Demonstrate the identity equation example given in the definition section.
Equations with variables on both sides an extension of solving multi-step equations. The techniques used in solving multi-step equations generally apply to only one side of the equation. In this lesson, the techniques for solving multi-step equations are applied to both sides of the equation. In short, solving problems with variables on both sides of the equation simply requires an additional simplification step or two.

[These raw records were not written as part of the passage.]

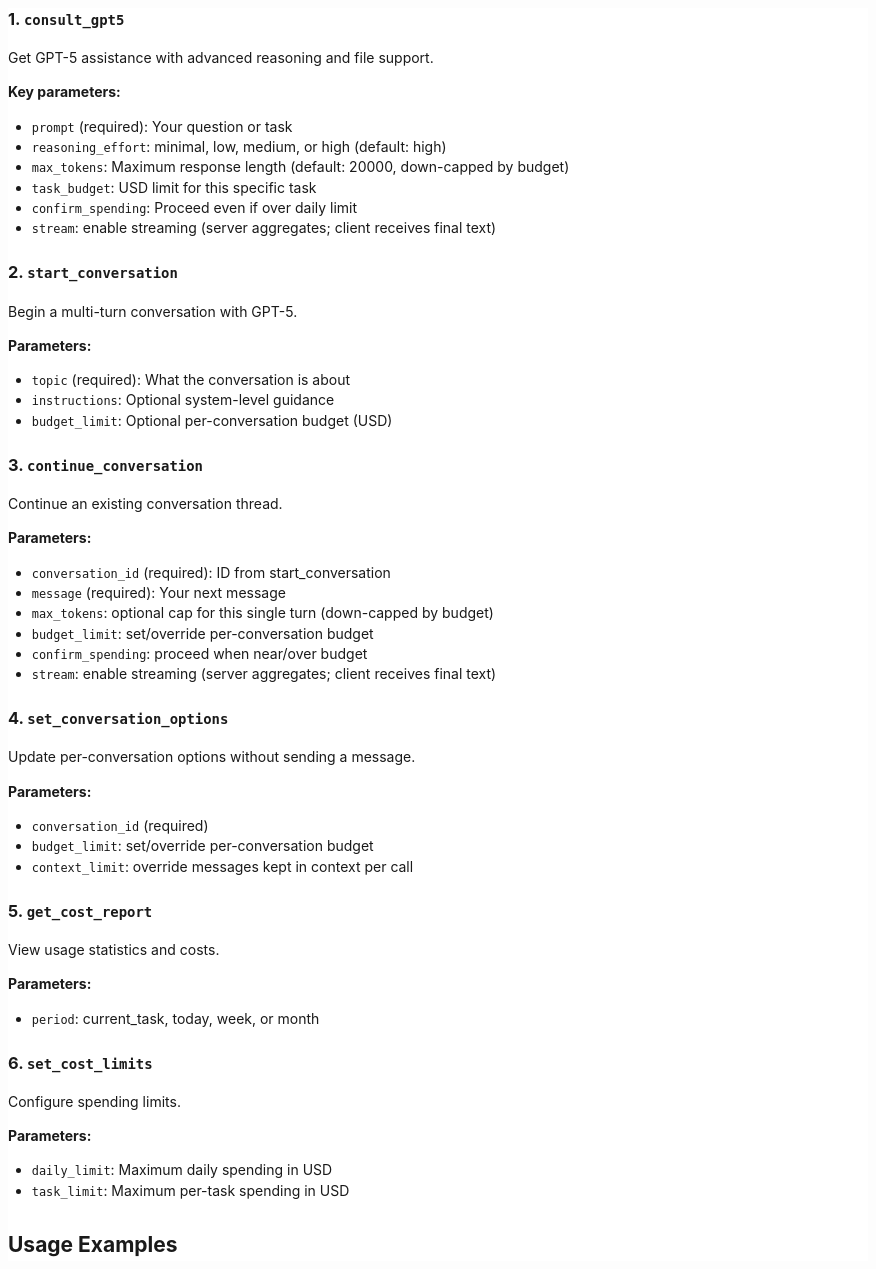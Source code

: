 ### 1. `consult_gpt5`
Get GPT-5 assistance with advanced reasoning and file support.

**Key parameters:**
- `prompt` (required): Your question or task
- `reasoning_effort`: minimal, low, medium, or high (default: high)
- `max_tokens`: Maximum response length (default: 20000, down-capped by budget)
- `task_budget`: USD limit for this specific task
- `confirm_spending`: Proceed even if over daily limit
- `stream`: enable streaming (server aggregates; client receives final text)

### 2. `start_conversation`
Begin a multi-turn conversation with GPT-5.

**Parameters:**
- `topic` (required): What the conversation is about
- `instructions`: Optional system-level guidance
- `budget_limit`: Optional per-conversation budget (USD)

### 3. `continue_conversation`
Continue an existing conversation thread.

**Parameters:**
- `conversation_id` (required): ID from start_conversation
- `message` (required): Your next message
- `max_tokens`: optional cap for this single turn (down-capped by budget)
- `budget_limit`: set/override per-conversation budget
- `confirm_spending`: proceed when near/over budget
- `stream`: enable streaming (server aggregates; client receives final text)

### 4. `set_conversation_options`
Update per-conversation options without sending a message.

**Parameters:**
- `conversation_id` (required)
- `budget_limit`: set/override per-conversation budget
- `context_limit`: override messages kept in context per call

### 5. `get_cost_report`
View usage statistics and costs.

**Parameters:**
- `period`: current_task, today, week, or month

### 6. `set_cost_limits`
Configure spending limits.

**Parameters:**
- `daily_limit`: Maximum daily spending in USD
- `task_limit`: Maximum per-task spending in USD

## Usage Examples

Three outcomes or "cases" will occur when solving problems with variables on both sides of the equal sign. These cases are explained below.
Case #1
In case #1, the equation can be solved for a numeric value. This is normally what you might expect to happen.
Case #2 and Case #3
In case #2 and case #3, the variables on both sides of the equal sign turn out to be identical. When variables on both sides of the equal sign are identical, they cancel each other out and disappear from the equation. What is left over after the variables are gone?
Case #2
In case #2, the variables on both sides of the equal sign were identical and they cancelled each other out.
7x + 8 = 7x + (─4)
(7x cancels from both sides leaving...)
8 ≠ (─4) or "NO SOLUTION"
There are now two numbers on both sides of the equal sign. If the leftover numbers on the left and right sides of the equation are not identical (different values), then we call this case a "NO SOLUTION" case.
Case #3
In case #3, the variables on both sides of the equal sign were identical and they cancelled each other out.
─2x + 5 = ─2x + 5
(─2x cancels from both sides leaving...)
5 = 5 or "IDENTITY"
There are now two numbers on both sides of the equal sign. If the
leftover numbers on the left and right sides of the equation are not
identical (different values), then we call this case a "IDENTITY" case.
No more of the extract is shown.